Some couples may be on good enough terms, with good enough communication between each other, to be able to work out the majority of details about their situation before they even enter the mediation process. In that case, the mediator may only need to assist with resolving the most complicated aspects of the divorce.

But this unofficial, pre-mediation discussion is NOT a good idea for couples who are not on highly amicable terms. In such cases, the arguments and bad feelings that can arise, may complicate and lengthen the mediation process.

Because there are many factors to consider, you may want to contact an experienced attorney to help you understand your rights and options. Mediation is not a good fit for everyone.

Qualifications of a Mediator

The mediator that the parties choose, should be well-trained and must be totally impartial. He or she can be a psychologist, a counselor, a social worker, a retired judge or an attorney.

In Virginia there many organizations that provide mediation services.

However, Virginia law forbids anyone who is acting in the role of a mediator from giving any legal advice to either party. Nor can that attorney represent either party in a court of law in connection with the divorce, either during or after, the mediation.

Both parties are still entitled to have their own legal counsel during mediation, independent of the mediation process. And the mediator may communicate with the lawyers of the parties when applicable. If the parties agree, their attorneys may also be allowed to attend the session or sessions.

The mediator may also call in other experts to the mediation sessions, such as child specialists, when it might be helpful.

You Have Options

You have options in the type of mediator that you choose, whether a lawyer or non-lawyer mediator. A lawyer-mediator cannot give legal advice, per the law – no mediator can. But a mediator can provide legal information, which is different.

Also, a lawyer-mediator may feel more comfortable than some other mediators because of his or her training in providing that information. Such information can be complicated but also important for your specific situation.

Parties considering mediation should also be aware that Virginia Code § 20-103 gives the courts the authority to require divorcing persons who have custody issues, to attend a class or seminar about such issues. 

This should take place before the mediation begins.

Such classes address the effects of separation or divorce on children, parenting responsibilities, options for conflict resolution and financial responsibilities.

After that first mandatory session, the court may choose whether to require any further seminars.

How Much Does Divorce Mediation Cost in Virgini?

If the judge in your divorce case orders you to attend mediation, you generally won’t have to pay anything. This is because the federal Department of Justice uses a fund to help Virginia residents cover mediation costs.
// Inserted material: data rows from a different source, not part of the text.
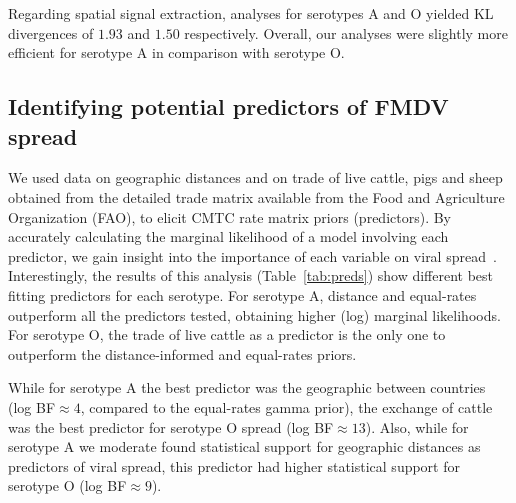 \documentclass[10pt]{article}
\begin{document}
Regarding spatial signal extraction, analyses for serotypes  A and O yielded KL divergences of $1.93$ and $1.50$ respectively.
Overall, our analyses were slightly more efficient for serotype A in comparison with serotype O.

\subsection*{Identifying potential predictors of FMDV spread}

We used data on geographic distances and on trade of live cattle, pigs and sheep obtained from the detailed trade matrix available from the Food and Agriculture Organization (FAO), to elicit CMTC rate matrix priors (predictors).
By accurately calculating the marginal likelihood of a model involving each predictor, we gain insight into the importance of each variable on viral spread~\cite{Carvalho2013, Nelson2011}.
%
Interestingly, the results of this analysis (Table~\ref{tab:preds}) show different best fitting predictors for each serotype.
For serotype A, distance and equal-rates outperform all the predictors tested, obtaining higher (log) marginal likelihoods.
For serotype O, the trade of live cattle as a predictor is the only one to outperform the distance-informed and equal-rates  priors.

While for serotype A the best predictor was the geographic between countries (log BF$\approx 4$, compared to the equal-rates gamma prior), the exchange of cattle was the best predictor for serotype O spread (log BF$\approx 13$).
Also, while for serotype A we moderate found statistical support for geographic distances as predictors of viral spread, this predictor had higher statistical support for serotype O (log BF$\approx 9$).
\end{document}

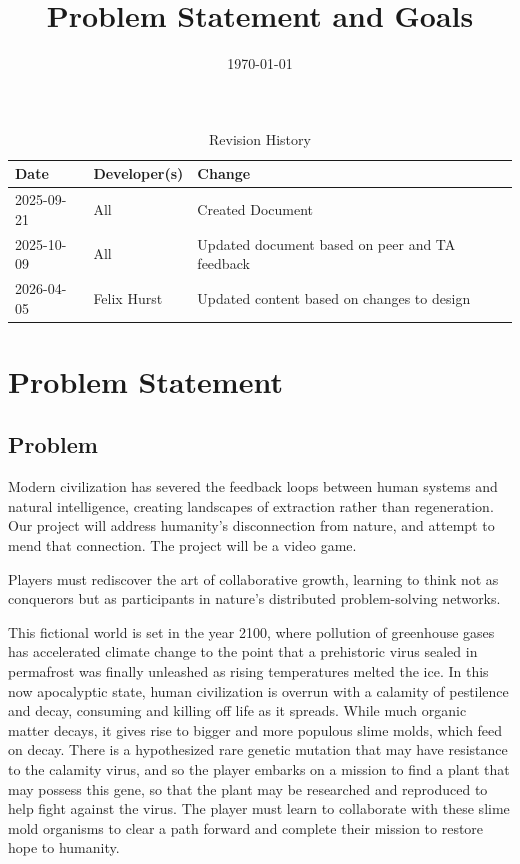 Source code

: \documentclass{article}
\title{Problem Statement and Goals\\\progname}
\author{\authname}
\date{\today}
\begin{document}
\maketitle

\begin{table}[hp]
\caption{Revision History} \label{TblRevisionHistory}
\begin{tabularx}{\textwidth}{llX}
\toprule
\textbf{Date} & \textbf{Developer(s)} & \textbf{Change}\\
\midrule
2025-09-21 & All & Created Document\\
2025-10-09 & All & Updated document based on peer and TA feedback\\
2026-04-05 & Felix Hurst & Updated content based on changes to design\\
\bottomrule
\end{tabularx}
\end{table}

\section{Problem Statement}

\subsection{Problem}

Modern civilization has severed the feedback loops between human systems and natural 
intelligence, creating landscapes of extraction rather than regeneration. Our project 
will address humanity's disconnection from nature, and attempt to mend that connection. 
The project will be a video game.

Players must rediscover the art of collaborative growth, learning to think not as 
conquerors but as participants in nature's distributed problem-solving networks. 

This fictional world is set in the year 2100, where pollution of greenhouse gases 
has accelerated climate change to the point that a prehistoric virus sealed in 
permafrost was finally unleashed as rising temperatures melted the ice. In this 
now apocalyptic state, human civilization is overrun with a calamity of pestilence
and decay, consuming and killing off life as it spreads. While much organic matter 
decays, it gives rise to bigger and more populous slime molds, which feed on decay.
There is a hypothesized rare genetic mutation that may have resistance to the 
calamity virus, and so the player embarks on a mission to find a plant that may 
possess this gene, so that the plant may be researched and reproduced to help fight 
against the virus. The player must learn to collaborate with these slime mold 
organisms to clear a path forward and complete their mission to restore hope to humanity.
\end{document}
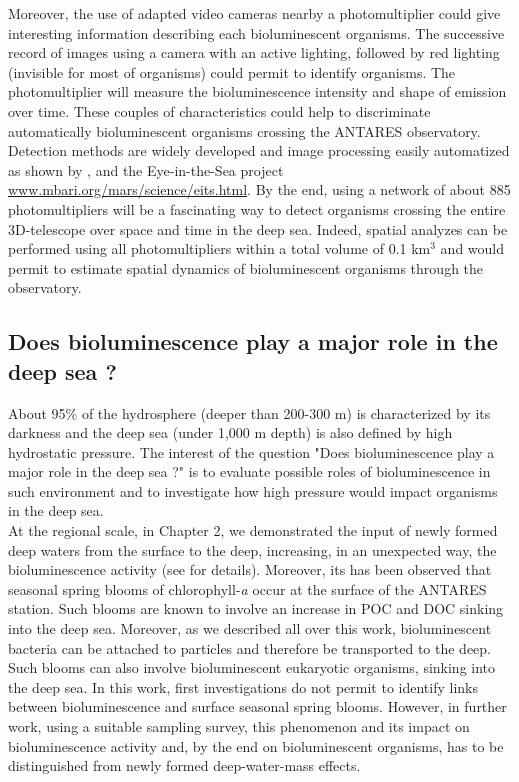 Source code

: Moreover, the use of adapted video cameras nearby a photomultiplier could give interesting information describing each bioluminescent organisms. The successive record of images using a camera with an active lighting, followed by red lighting (invisible for most of organisms) could permit to identify organisms. The photomultiplier will measure the bioluminescence intensity and shape of emission over time. These couples of characteristics could help to discriminate automatically bioluminescent organisms crossing the ANTARES observatory. Detection methods are widely developed and image processing easily automatized as shown by \cite{stemmann2008}, \cite{aguzzi2009} and the Eye-in-the-Sea project \underline{www.mbari.org/mars/science/eits.html}. By the end, using a network of about 885 photomultipliers will be a fascinating way to detect organisms crossing the entire 3D-telescope over space and time in the deep sea. Indeed, spatial analyzes can be performed using all photomultipliers within a total volume of 0.1 km$^3$ and would permit to estimate spatial dynamics of bioluminescent organisms through the observatory. \\ 

\subsection{Does bioluminescence play a major role in the deep sea ?}

About 95\% of the hydrosphere (deeper than 200-300 m) is characterized by its darkness and the deep sea (under 1,000 m depth) is also defined by high hydrostatic pressure. The interest of the question "Does bioluminescence play a major role in the deep sea ?" is to evaluate possible roles of bioluminescence in such environment and to investigate how high pressure would impact organisms in the deep sea.\\

At the regional scale, in Chapter 2, we demonstrated the input of newly formed deep waters from the surface to the deep, increasing, in an unexpected way, the bioluminescence activity (see \cite{tamburini2013} for details). Moreover, its has been observed that seasonal spring blooms of chlorophyll-\textit{a} occur at the surface of the ANTARES station. Such blooms are known to involve an increase in POC and DOC sinking into the deep sea. Moreover, as we described all over this work, bioluminescent bacteria can be attached to particles and therefore be transported to the deep. Such blooms can also involve bioluminescent eukaryotic organisms, sinking into the deep sea. In this work, first investigations do not permit to identify links between bioluminescence and surface seasonal spring blooms. However, in further work, using a suitable sampling survey, this phenomenon and its impact on bioluminescence activity and, by the end on bioluminescent organisms, has to be distinguished from newly formed deep-water-mass effects.\\

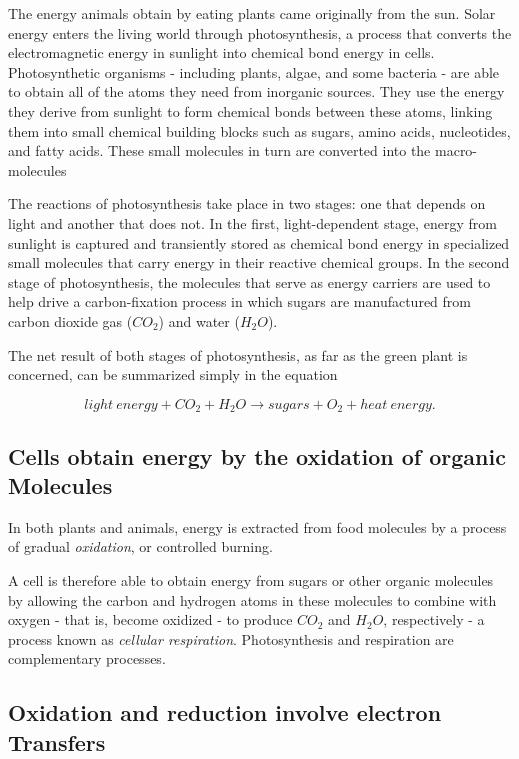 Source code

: The energy animals obtain by eating plants came originally from the sun.
Solar energy enters the living world through photosynthesis, a process
that converts the electromagnetic energy in sunlight into chemical bond
energy in cells. Photosynthetic organisms - including plants, algae, and
some bacteria - are able to obtain all of the atoms they need from inorganic sources.
They use the energy they derive from sunlight
to form chemical bonds between these atoms, linking them into small
chemical building blocks such as sugars, amino acids, nucleotides, and
fatty acids. These small molecules in turn are converted into the macro-molecules

The reactions of photosynthesis take place in two stages: one that
depends on light and another that does not. In the first, light-dependent
stage, energy from sunlight is captured and transiently stored
as chemical bond energy in specialized small molecules that carry energy
in their reactive chemical groups.
In the second stage of photosynthesis, the molecules that serve as energy
carriers are used to help drive a carbon-fixation process in which sugars
are manufactured from carbon dioxide gas ($CO_{2}$) and water ($H_{2}O$).

The net result of both stages of photosynthesis, as far as the green plant
is concerned, can be summarized simply in the equation

\begin{equation}
light \  energy + CO_{2} + H_{2}O \rightarrow sugars + O_{2} + heat \ energy.
\end{equation}

\subsection{Cells obtain energy by the oxidation of organic Molecules}

In both plants and
animals, energy is extracted from food molecules by a process of gradual
\textit{oxidation}, or controlled burning.

A cell is therefore able to obtain energy from sugars or other
organic molecules by allowing the carbon and hydrogen atoms in these
molecules to combine with oxygen - that is, become oxidized - to produce
$CO_{2}$ and $H_{2}O$, respectively - a process known as \textit{cellular respiration}.
Photosynthesis and respiration are complementary processes.

\subsection{Oxidation and reduction involve electron Transfers}

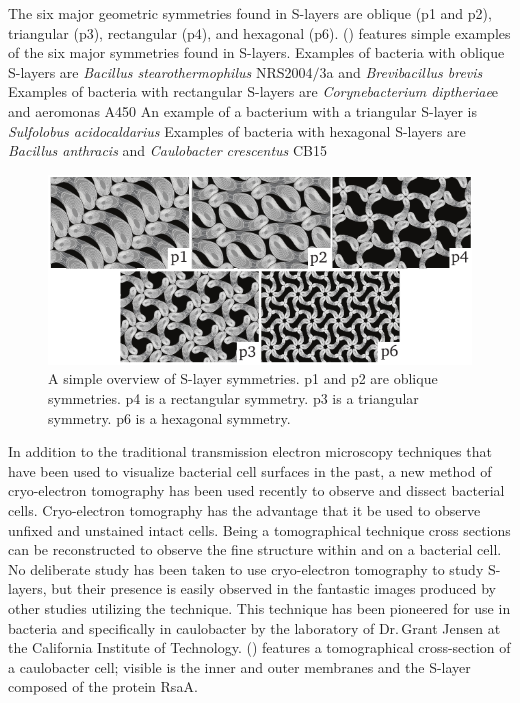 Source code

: The six major geometric symmetries found in
\acp{S-layer} are oblique (p1 and p2), triangular (p3), rectangular (p4), and hexagonal
(p6).  () features simple examples of the six major
symmetries found in \acp{S-layer}.  Examples of bacteria with oblique \acp{S-layer} are
\textit{Bacillus stearothermophilus} NRS2004$/$3a and
\textit{Brevibacillus brevis} Examples of bacteria with rectangular
\acp{S-layer} are \textit{Corynebacterium
  diptheriae}e and \acl{aeromonas}
A450 An example of a bacterium with a
triangular \ac{S-layer} is \textit{Sulfolobus acidocaldarius} Examples
of bacteria with hexagonal \acp{S-layer} are \textit{Bacillus anthracis}
and \textit{Caulobacter crescentus} CB15

\begin{figure}[htb] %
  \begin{center}
    \includegraphics[]{intro/img/symmetries.pdf}
  \end{center}
  \caption[A simple overview of \ac{S-layer} symmetries]{A simple overview of \ac{S-layer}
    symmetries. p1 and p2 are oblique symmetries.  p4 is a rectangular symmetry.  p3 is a triangular
    symmetry.  p6 is a hexagonal symmetry.}
  \label{fig:symmetries}
\end{figure}
   
In addition to the traditional transmission electron microscopy techniques that have been used to
visualize bacterial cell surfaces in the past, a new method of cryo-electron tomography has been
used recently to observe and dissect bacterial cells. Cryo-electron tomography has the advantage
that it be used to observe unfixed and unstained intact cells. Being a tomographical technique cross
sections can be reconstructed to observe the fine structure within and on a bacterial cell. No
deliberate study has been taken to use cryo-electron tomography to study \acp{S-layer}, but their
presence is easily observed in the fantastic images produced by other studies utilizing the
technique. This technique has been pioneered for use in bacteria and specifically in \ac{caulobacter} by the laboratory of Dr.\,Grant Jensen at the California Institute of Technology.  () features a tomographical cross-section of a \ac{caulobacter} cell; visible is the inner and outer membranes and the \ac{S-layer} composed of the protein RsaA.

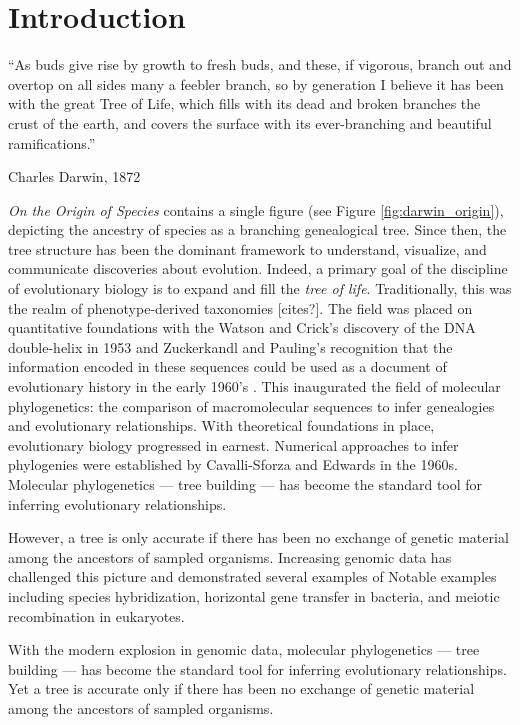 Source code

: \chapter{Introduction}
\label{ch:introduction}

\epigraph{``As buds give rise by growth to fresh buds, and these, if vigorous, branch out and overtop on all sides many a feebler branch, so by generation I believe it has been with the great Tree of Life, which fills with its dead and broken branches the crust of the earth, and covers the surface with its ever-branching and beautiful ramifications.''}{Charles Darwin, 1872}

\emph{On the Origin of Species} contains a single figure (see Figure \ref{fig:darwin_origin}), depicting the ancestry of species as a branching genealogical tree.
Since then, the tree structure has been the dominant framework to understand, visualize, and communicate discoveries about evolution.
Indeed, a primary goal of the discipline of evolutionary biology is to expand and fill the \emph{tree of life}.
Traditionally, this was the realm of phenotype-derived taxonomies [cites?].
The field was placed on quantitative foundations with the Watson and Crick's discovery of the DNA double-helix in 1953 \cite{Watson:1953wm} and Zuckerkandl and Pauling's recognition that the information encoded in these sequences could be used as a document of evolutionary history in the early 1960's \cite{Zuckerkandl:1962,Zuckerkandl:1965wi}.
This inaugurated the field of molecular phylogenetics: the comparison of macromolecular sequences to infer genealogies and evolutionary relationships.
With theoretical foundations in place, evolutionary biology progressed in earnest.
Numerical approaches to infer phylogenies were established by Cavalli-Sforza and Edwards in the 1960s.
Molecular phylogenetics --- tree building --- has become the standard tool for inferring evolutionary relationships.

However, a tree is only accurate if there has been no exchange of genetic material among the ancestors of sampled organisms.
Increasing genomic data has challenged this picture and demonstrated several examples of
Notable examples including species hybridization, horizontal gene transfer in bacteria, and meiotic recombination in eukaryotes.

With the modern explosion in genomic data, molecular phylogenetics –-- tree building –-- has become the standard tool for inferring evolutionary relationships. 
Yet a tree is accurate only if there has been no exchange of genetic material among the ancestors of sampled organisms.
If you choose to go to mediation on your own, however, you’ll have to pay the mediator fees yourself.

As another way of looking at the issue, mediation can help cut out a lot of potential costs related to the divorce. The state saves money by freeing up the court’s time, while you can save money in attorney and legal fees by doing the leg work yourself.

Further, a successfully mediated case can also save you money down the road, since you will most likely not have to appear in court again down the line to fix potential issues with your separation agreement.

Conclusion

Virginia divorce mediation is an option that may be less expensive, less stressful, less time-consuming, and less harmful to children than the traditional courtroom drama.

However, it is not for everyone and it requires cooperation that not everyone is willing or able to give.

You should consult with an experienced attorney to see if mediation is right for you. If you choose mediation, do your research, find a mediator who is qualified to meet your specific needs, and do your part to make the process work.